*** Opening of Records for this exercise ***

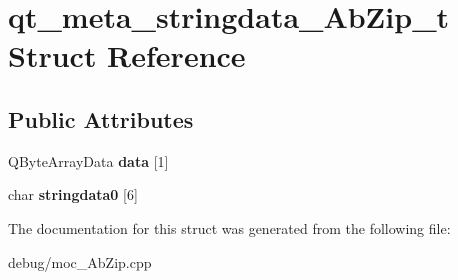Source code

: \hypertarget{structqt__meta__stringdata___ab_zip__t}{}\section{qt\+\_\+meta\+\_\+stringdata\+\_\+\+Ab\+Zip\+\_\+t Struct Reference}
\label{structqt__meta__stringdata___ab_zip__t}
\subsection*{Public Attributes}
\begin{DoxyCompactItemize}
\item 
Q\+Byte\+Array\+Data {\bfseries data} \mbox{[}1\mbox{]}\hypertarget{structqt__meta__stringdata___ab_zip__t_a5f5845605a7f3047925322c5dcb82445}{}\label{structqt__meta__stringdata___ab_zip__t_a5f5845605a7f3047925322c5dcb82445}

\item 
char {\bfseries stringdata0} \mbox{[}6\mbox{]}\hypertarget{structqt__meta__stringdata___ab_zip__t_abbe332e5717c2a6486550661611df16b}{}\label{structqt__meta__stringdata___ab_zip__t_abbe332e5717c2a6486550661611df16b}

\end{DoxyCompactItemize}


The documentation for this struct was generated from the following file\+:\begin{DoxyCompactItemize}
\item 
debug/moc\+\_\+\+Ab\+Zip.\+cpp\end{DoxyCompactItemize}
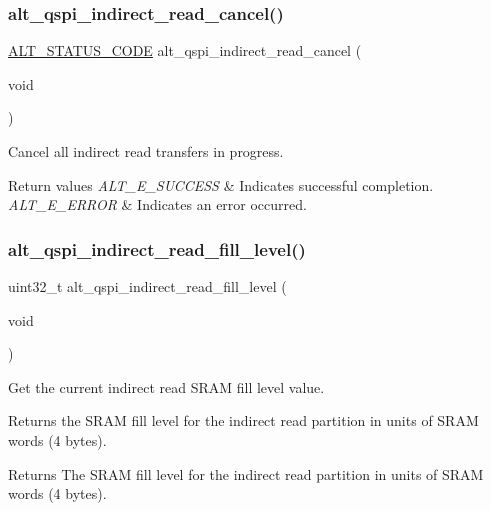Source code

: \subsubsection{\texorpdfstring{alt\_qspi\_indirect\_read\_cancel()}{alt\_qspi\_indirect\_read\_cancel()}}
{\footnotesize\ttfamily \mbox{\hyperlink{hwlib_8h_abdb0d369f069723ca55d6c94bcaaaa12}{A\+L\+T\+\_\+\+S\+T\+A\+T\+U\+S\+\_\+\+C\+O\+DE}} alt\+\_\+qspi\+\_\+indirect\+\_\+read\+\_\+cancel (\begin{DoxyParamCaption}\item[{void}]{ }\end{DoxyParamCaption})}

Cancel all indirect read transfers in progress.


\begin{DoxyRetVals}{Return values}
{\em A\+L\+T\+\_\+\+E\+\_\+\+S\+U\+C\+C\+E\+SS} & Indicates successful completion. \\
\hline
{\em A\+L\+T\+\_\+\+E\+\_\+\+E\+R\+R\+OR} & Indicates an error occurred. \\
\hline
\end{DoxyRetVals}
\mbox{\label{group__ALT__QSPI__INDAC_gae7452ee77a72a893dbce80439107d0e2}} 
\subsubsection{\texorpdfstring{alt\_qspi\_indirect\_read\_fill\_level()}{alt\_qspi\_indirect\_read\_fill\_level()}}
{\footnotesize\ttfamily uint32\+\_\+t alt\+\_\+qspi\+\_\+indirect\+\_\+read\+\_\+fill\+\_\+level (\begin{DoxyParamCaption}\item[{void}]{ }\end{DoxyParamCaption})}

Get the current indirect read S\+R\+AM fill level value.

Returns the S\+R\+AM fill level for the indirect read partition in units of S\+R\+AM words (4 bytes).

\begin{DoxyReturn}{Returns}
The S\+R\+AM fill level for the indirect read partition in units of S\+R\+AM words (4 bytes). 
\end{DoxyReturn}
\mbox{\label{group__ALT__QSPI__INDAC_gaa36b9eb2736eaaaecaf718b164857c7e}} 
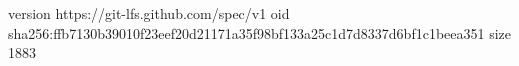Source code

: version https://git-lfs.github.com/spec/v1
oid sha256:ffb7130b39010f23eef20d21171a35f98bf133a25c1d7d8337d6bf1c1beea351
size 1883
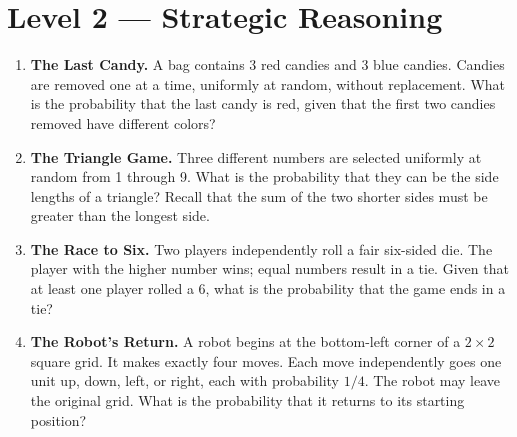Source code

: \section*{Level 2 --- Strategic Reasoning}
\begin{enumerate}[label=\textbf{\arabic*.},start=5]
\item \textbf{The Last Candy.} A bag contains 3 red candies and 3 blue candies. Candies are removed one at a time, uniformly at random, without replacement. What is the probability that the last candy is red, given that the first two candies removed have different colors?

\item \textbf{The Triangle Game.} Three different numbers are selected uniformly at random from 1 through 9. What is the probability that they can be the side lengths of a triangle? Recall that the sum of the two shorter sides must be greater than the longest side.

\item \textbf{The Race to Six.} Two players independently roll a fair six-sided die. The player with the higher number wins; equal numbers result in a tie. Given that at least one player rolled a 6, what is the probability that the game ends in a tie?

\item \textbf{The Robot's Return.} A robot begins at the bottom-left corner of a $2\times2$ square grid. It makes exactly four moves. Each move independently goes one unit up, down, left, or right, each with probability $1/4$. The robot may leave the original grid. What is the probability that it returns to its starting position?
\end{enumerate}

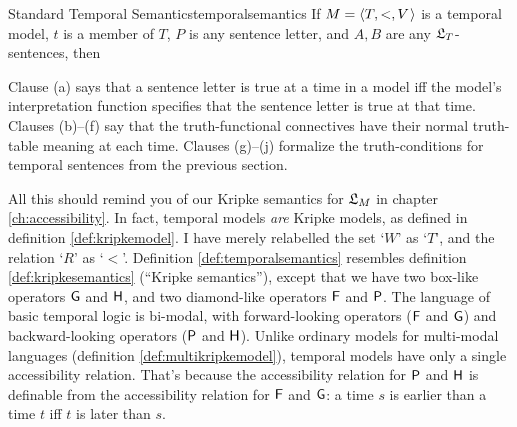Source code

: \begin{definition}{Standard Temporal Semantics}{temporalsemantics}
  If $\Mfr = \t{T,<,V}$ is a temporal model, $t$ is a member of $T$, $P$ is
  any sentence letter, and $A,B$ are any $\mathfrak{L}_T$-sentences, then

  \medskip
  \begin{semantics}
  \end{semantics}
\end{definition}
Clause (a) says that a sentence letter is true at a time in a model iff the
model's interpretation function specifies that the sentence letter is true at
that time. Clauses (b)--(f) say that the truth-functional connectives have their
normal truth-table meaning at each time. Clauses (g)--(j) formalize the
truth-conditions for temporal sentences from the previous section.


All this should remind you of our Kripke semantics for $\mathfrak{L}_M$ in chapter
\ref{ch:accessibility}. In fact, temporal models \emph{are} Kripke models, as
defined in definition \ref{def:kripkemodel}. I have merely relabelled the set
`$W$' as `$T$', and the relation `$R$' as `$<$'. Definition
\ref{def:temporalsemantics} resembles definition \ref{def:kripkesemantics}
(``Kripke semantics''), except that we have two box-like operators $\operatorname{\mathsf{G}}$ and
$\operatorname{\mathsf{H}}$, and two diamond-like operators $\operatorname{\mathsf{F}}$ and $\operatorname{\mathsf{P}}$. The language of basic
temporal logic is bi-modal, with forward-looking operators ($\operatorname{\mathsf{F}}$ and $\operatorname{\mathsf{G}}$) and
backward-looking operators ($\operatorname{\mathsf{P}}$ and $\operatorname{\mathsf{H}}$). Unlike ordinary models for
multi-modal languages (definition \ref{def:multikripkemodel}), temporal models
have only a single accessibility relation. That's because the accessibility
relation for $\operatorname{\mathsf{P}}$ and $\operatorname{\mathsf{H}}$ is definable from the accessibility relation for
$\operatorname{\mathsf{F}}$ and $\operatorname{\mathsf{G}}$: a time $s$ is earlier than a time $t$ iff $t$ is later than
$s$.

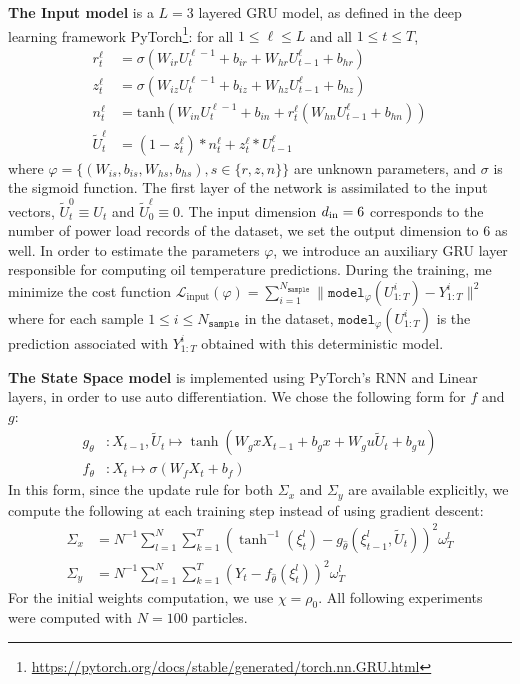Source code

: \documentclass[journal]{IEEEtran}
\begin{document}
\textbf{The Input model} is a $L=3$ layered GRU model, as defined in the deep learning framework PyTorch\footnote{\href{https://pytorch.org/docs/stable/generated/torch.nn.GRU.html}{https://pytorch.org/docs/stable/generated/torch.nn.GRU.html}}: for all $1 \leq \ell \leq L$ and all $1 \leq t \leq T$,
\begin{align*}
	r^\ell_t        & = \sigma(W_{ir} U^{\ell - 1}_t + b_{ir} + W_{hr} U^{\ell}_{t-1} + b_{hr})                 \\
	z^\ell_t        & = \sigma(W_{iz} U^{\ell - 1}_t + b_{iz} + W_{hz} U^{\ell}_{t-1} + b_{hz})                 \\
	n^\ell_t        & = \mathrm{tanh}(W_{in} U^{\ell - 1}_t + b_{in} + r^\ell_t (W_{hn} U^\ell_{t-1} + b_{hn})) \\
	\tilde U^\ell_t & = (1-z^\ell_t) * n^\ell_t+z^\ell_t * U^\ell_{t-1}
\end{align*}
where $\varphi = \{(W_{is}, b_{is}, W_{hs}, b_{hs}), s \in \{r, z, n\}\}$ are unknown parameters, and $\sigma$ is the sigmoid function.
The first layer of the network is assimilated to the input vectors, $\widetilde U_t^0 \equiv U_t$ and $\widetilde U^\ell_0 \equiv 0$.
The input dimension $d_\textnormal{in}=6$ corresponds to the number of power load records of the dataset, we set the output dimension to 6 as well.
In order to estimate the parameters $\varphi$, we introduce an auxiliary GRU layer responsible for computing oil temperature predictions.
During the training, me minimize the cost function $\mathcal{L}_{\mathrm{input}}(\varphi) = \sum_{i=1}^{N_{\texttt{sample}}} \|\texttt{model}_{\varphi}(U^i_{1:T}) - Y^i_{1:T}\|^2$ where for each sample $1 \leq i \leq N_{\texttt{sample}}$ in the dataset, $\texttt{model}_\varphi(U^i_{1:T})$ is the prediction associated with $Y^i_{1:T}$ obtained with this deterministic model.

\textbf{The State Space model} is implemented using PyTorch's RNN and Linear layers, in order to use auto differentiation.
We chose the following form for $f$ and $g$:
\begin{align*}
	g_\theta &: X_{t-1}, \widetilde U_t \mapsto \tanh(W_gx X_{t-1} + b_gx + W_gu \widetilde U_t + b_gu) \\
	f_\theta &: X_t \mapsto  \sigma(W_f X_t + b_f)
\end{align*}
In this form, since the update rule for both $\Sigma_x$ and $\Sigma_y$ are available explicitly, we compute the following at each training step instead of using gradient descent:
\begin{align*}
	\Sigma_x &= N^{-1} \sum_{l=1}^N \sum_{k=1}^T (\tanh^{-1}(\xi_t^l) - g_{\hat \theta}(\xi^l_{t-1}, \widetilde U_t))^2 \omega_T^l \\
	\Sigma_y &= N^{-1} \sum_{l=1}^N \sum_{k=1}^T (Y_t - f_{\hat \theta}(\xi^l_t))^2 \omega_T^l
\end{align*}
For the initial weights computation, we use $\chi = \rho_0$.
All following experiments were computed with $N=100$ particles.
\end{document}
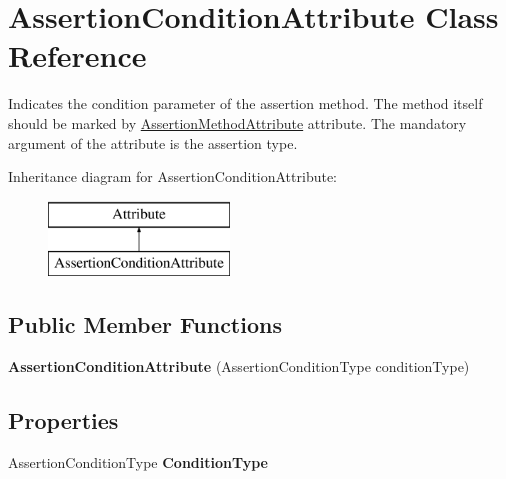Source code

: \hypertarget{class_assertion_condition_attribute}{}\section{Assertion\+Condition\+Attribute Class Reference}
\label{class_assertion_condition_attribute}


Indicates the condition parameter of the assertion method. The method itself should be marked by \hyperlink{class_assertion_method_attribute}{Assertion\+Method\+Attribute} attribute. The mandatory argument of the attribute is the assertion type.  


Inheritance diagram for Assertion\+Condition\+Attribute\+:\begin{figure}[H]
\begin{center}
\leavevmode
\includegraphics[height=2.000000cm]{class_assertion_condition_attribute}
\end{center}
\end{figure}
\subsection*{Public Member Functions}
\begin{DoxyCompactItemize}
\item 
\hypertarget{class_assertion_condition_attribute_a9e8e78b2fe91bb29f18154940860af32}{}{\bfseries Assertion\+Condition\+Attribute} (Assertion\+Condition\+Type condition\+Type)\label{class_assertion_condition_attribute_a9e8e78b2fe91bb29f18154940860af32}

\end{DoxyCompactItemize}
\subsection*{Properties}
\begin{DoxyCompactItemize}
\item 
\hypertarget{class_assertion_condition_attribute_ad07b5dd15df52a5c307ed41dda8299ef}{}Assertion\+Condition\+Type {\bfseries Condition\+Type}\label{class_assertion_condition_attribute_ad07b5dd15df52a5c307ed41dda8299ef}

\end{DoxyCompactItemize}


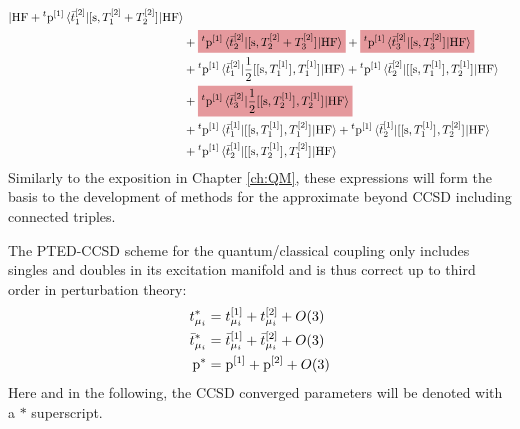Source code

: \begin{equation}
\begin{aligned}
{    | \mathrm{HF}}
    +
    {}^t\p^{[1]}
    \braket{\tbar{1}^{[2]} | \commutator{\s}{T_1^{[2]} + T_2^{[2]}} |
    \mathrm{HF}} \\
    &+
    \highlight{PMS1797}{
    {}^t\p^{[1]}
    \braket{\tbar{2}^{[2]} | \commutator{\s}{T_2^{[2]} + T_3^{[2]}} | \mathrm{HF}}
    }
    +
    \highlight{PMS1797}{
    {}^t\p^{[1]}
    \braket{\tbar{3}^{[2]} | \commutator{\s}{T_3^{[2]}} | \mathrm{HF}}
    } \\
    &+
    {}^t\p^{[1]}
    \braket{\tbar{1}^{[2]} |
    \frac{1}{2}\commutator{\commutator{\s}{T_1^{[1]}}}{T_1^{[1]}}
    | \mathrm{HF}}
    +
    {}^t\p^{[1]}
    \braket{\tbar{2}^{[2]} |
    \commutator{\commutator{\s}{T_1^{[1]}}}{T_2^{[1]}}
    | \mathrm{HF}} \\
    &+
    \highlight{PMS1797}{
    {}^t\p^{[1]}
    \braket{\tbar{3}^{[2]} |
    \frac{1}{2}\commutator{\commutator{\s}{T_2^{[1]}}}{T_2^{[1]}}
    | \mathrm{HF}}
    } \\
    &+ {}^t\p^{[1]}
    \braket{\tbar{1}^{[1]} |
    \commutator{\commutator{\s}{T_1^{[1]}}}{T_1^{[2]}}
    | \mathrm{HF}}
    + {}^t\p^{[1]}
    \braket{\tbar{2}^{[1]} |
    \commutator{\commutator{\s}{T_1^{[1]}}}{T_2^{[2]}}
    | \mathrm{HF}} \\
    &+ {}^t\p^{[1]}
    \braket{\tbar{2}^{[1]} |
    \commutator{\commutator{\s}{T_2^{[1]}}}{T_1^{[2]}}
    | \mathrm{HF}}
  \end{aligned}
\end{equation}
Similarly to the exposition in Chapter \ref{ch:QM}, these expressions
will form the basis to the development of methods for the approximate
beyond \acrshort*{CCSD} including connected triples.

The \acrshort{PTED}-\acrshort{CCSD} scheme for the quantum/classical coupling
only includes singles and doubles in its excitation manifold and is thus
correct up to third order in perturbation theory:
\begin{subequations}
  \begin{align}
    t_{\mu_i}^{*} &= t_{\mu_i}^{[1]} + t_{\mu_i}^{[2]} + O(3)
    \label{eq:tamp-star} \\
    \bar{t}_{\mu_i}^{*} &= \bar{t}_{\mu_i}^{[1]} + \bar{t}_{\mu_i}^{[2]} + O(3)
    \label{eq:tbar-star} \\
    \mathrm{p}^{*} &= \mathrm{p}^{[1]} + \mathrm{p}^{[2]} + O(3)
    \label{eq:p-star}
  \end{align}
\end{subequations}
Here and in the following, the \acrshort{CCSD} converged parameters will
be denoted with a $*$ superscript.

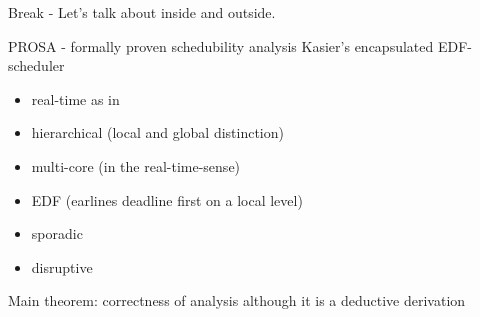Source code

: \documentclass{beamer}
\begin{document}
 	\begin{frame}{Break - Let's talk about inside and outside. }
 	
	 	
		\begin{figure}
			\centering
		\end{figure} 	 	
 	\end{frame}
 	
	

 	
 	\begin{frame}{PROSA - formally proven schedubility analysis}
		Kasier's  encapsulated EDF-scheduler \cite{K}
		\begin{itemize}
			\item real-time as in \cite{KBK}
			\item hierarchical (local and global distinction)
			\item multi-core (in the real-time-sense)
			\item EDF (earlines deadline first on a local level)
			\item sporadic 
			\item disruptive
		\end{itemize}	
		Main theorem: correctness of analysis although it is a deductive derivation				
 	\end{frame}

 	
\end{document}
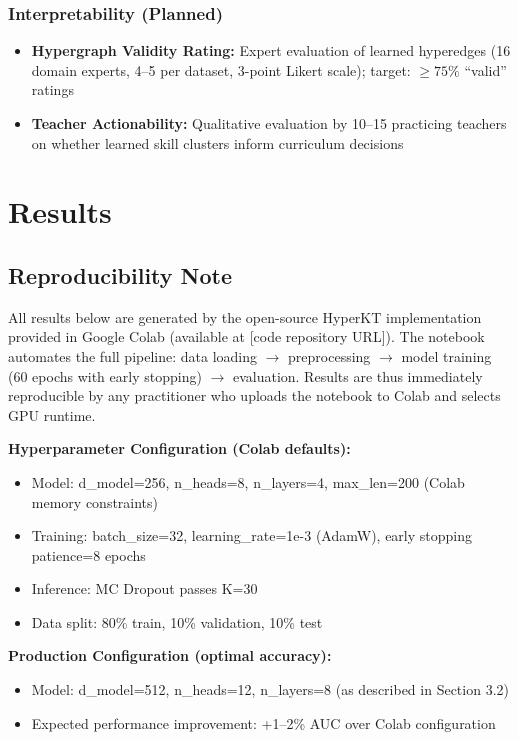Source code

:\documentclass[10pt,twocolumn]{article}
\begin{document}
\subsubsection{Interpretability (Planned)}
\begin{itemize}
  \item \textbf{Hypergraph Validity Rating:} Expert evaluation of learned hyperedges (16 domain experts, 4--5 per dataset, 3-point Likert scale); target: $\geq 75\%$ ``valid'' ratings
  \item \textbf{Teacher Actionability:} Qualitative evaluation by 10--15 practicing teachers on whether learned skill clusters inform curriculum decisions
\end{itemize}

\section{Results}

\subsection{Reproducibility Note}

All results below are generated by the open-source HyperKT implementation provided in Google Colab (available at [code repository URL]). The notebook automates the full pipeline: data loading $\rightarrow$ preprocessing $\rightarrow$ model training (60 epochs with early stopping) $\rightarrow$ evaluation. Results are thus immediately reproducible by any practitioner who uploads the notebook to Colab and selects GPU runtime.

\textbf{Hyperparameter Configuration (Colab defaults):}
\begin{itemize}
  \item Model: d\_model=256, n\_heads=8, n\_layers=4, max\_len=200 (Colab memory constraints)
  \item Training: batch\_size=32, learning\_rate=1e-3 (AdamW), early stopping patience=8 epochs
  \item Inference: MC Dropout passes K=30
  \item Data split: 80\% train, 10\% validation, 10\% test
\end{itemize}

\textbf{Production Configuration (optimal accuracy):}
\begin{itemize}
  \item Model: d\_model=512, n\_heads=12, n\_layers=8 (as described in Section 3.2)
  \item Expected performance improvement: +1--2\% AUC over Colab configuration
\end{itemize}
\end{document}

*** Close of Records for this exercise ***

■ **What you will do**
Using the records above, repeat exactly the run of lines that starts with the line with "semantics''), except that" and goes on through the line with "the sigmoid function."; omit each picture.

■ **Answer section**
(``Kripke semantics''), except that we have two box-like operators $\operatorname{\mathsf{G}}$ and
$\operatorname{\mathsf{H}}$, and two diamond-like operators $\operatorname{\mathsf{F}}$ and $\operatorname{\mathsf{P}}$. The language of basic
temporal logic is bi-modal, with forward-looking operators ($\operatorname{\mathsf{F}}$ and $\operatorname{\mathsf{G}}$) and
backward-looking operators ($\operatorname{\mathsf{P}}$ and $\operatorname{\mathsf{H}}$). Unlike ordinary models for
multi-modal languages (definition \ref{def:multikripkemodel}), temporal models
have only a single accessibility relation. That's because the accessibility
relation for $\operatorname{\mathsf{P}}$ and $\operatorname{\mathsf{H}}$ is definable from the accessibility relation for
$\operatorname{\mathsf{F}}$ and $\operatorname{\mathsf{G}}$: a time $s$ is earlier than a time $t$ iff $t$ is later than
$s$.

Source code

: \documentclass[journal]{IEEEtran}
\begin{document}
\textbf{The Input model} is a $L=3$ layered GRU model, as defined in the deep learning framework PyTorch\footnote{\href{https://pytorch.org/docs/stable/generated/torch.nn.GRU.html}{https://pytorch.org/docs/stable/generated/torch.nn.GRU.html}}: for all $1 \leq \ell \leq L$ and all $1 \leq t \leq T$,
\begin{align*}
	r^\ell_t        & = \sigma(W_{ir} U^{\ell - 1}_t + b_{ir} + W_{hr} U^{\ell}_{t-1} + b_{hr})                 \\
	z^\ell_t        & = \sigma(W_{iz} U^{\ell - 1}_t + b_{iz} + W_{hz} U^{\ell}_{t-1} + b_{hz})                 \\
	n^\ell_t        & = \mathrm{tanh}(W_{in} U^{\ell - 1}_t + b_{in} + r^\ell_t (W_{hn} U^\ell_{t-1} + b_{hn})) \\
	\tilde U^\ell_t & = (1-z^\ell_t) * n^\ell_t+z^\ell_t * U^\ell_{t-1}
\end{align*}
where $\varphi = \{(W_{is}, b_{is}, W_{hs}, b_{hs}), s \in \{r, z, n\}\}$ are unknown parameters, and $\sigma$ is the sigmoid function.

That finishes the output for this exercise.